The ration of one-half pound of flour is no sufficient, even if it were regularly supplies, to fortify their systems against the perturbating influences to which they are subjected. It is the concurrent opinion of the medical officers that the hygienic means above mentioned, so much needed, will have to be supplied before their reports will exhibit an improved sanitary condition of the troops.
I have the honor to be, very respectfully, your obedient servant,
W. B. WELCH,
Chief Surgeon, Fagan's Division.
HEADQUARTERS FAGAN'S DIVISION,
Waverly, Mo., October 19, 1864.
Respectfully forwarded for the information of the major-general commanding.
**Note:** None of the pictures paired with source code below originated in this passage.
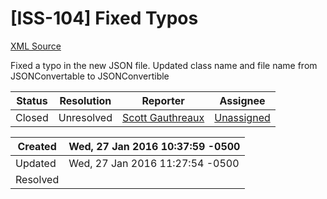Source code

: # [ISS-104] Fixed Typos

[XML Source](../xml/ISS-104.xml)
<p><p>Fixed a typo in the new JSON file. Updated class name and file name from JSONConvertable to JSONConvertible</p></p>





Status|Resolution|Reporter|Assignee
------|----------|--------|--------
Closed|Unresolved|[Scott Gauthreaux](califrench)|[Unassigned]($-1)





Created|Wed, 27 Jan 2016 10:37:59 -0500
-------|--------------
Updated|Wed, 27 Jan 2016 11:27:54 -0500
Resolved|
Hundreds of my men are without the necessary clothing to be at all comfortable, even in the mildest weather at this season in this climate. I am utterly powerless to provide them with either clothing or bread, and respectfully call the attention of the major-general to the fact and beg his assistance.
J. F. FAGAN,
HEADQUARTERS DOBBIN'S BRIGADE,
Camp Two Miles West of Grand Pass, October 18, 1864.
Major JOHN KING,
Asst. Adjt. General, Fagan's Division, Army of Missouri:
MAJOR: I learn from my scouts that the enemy are encamped at Block's, twelve miles south of Waverly, on the Salt Pond road, about 7,000 strong. I left 400 men at Waverly last night to guard all the approaches to that place, for the purpose of having flour ground for Slemons' and my brigades. The wheat had to be gotten up through the country, as there was none at the mill, as Major Tracy had abandoned the mill, it being somewhat out of repair. I, however, had the mill put in running order before I left last night. I hope you will excuse the seeming neglect in not forwarding the report of the "part taken by my brigade in the action at Pilot Knob and other fights," as ordered. It was under way when I received orders night before last to move. Inclosed please find field return," as ordered.
I am, major, very respectfully, your obedient servant,
ARCH. S. DOBBIN,
Colonel, Commanding Brigade.
HEADQUARTERS FAGAN'S DIVISION.
The major-general commanding can see Colonel Dobbin as he passes his camp by sending a courier forward to notify that officer to meet him on the road.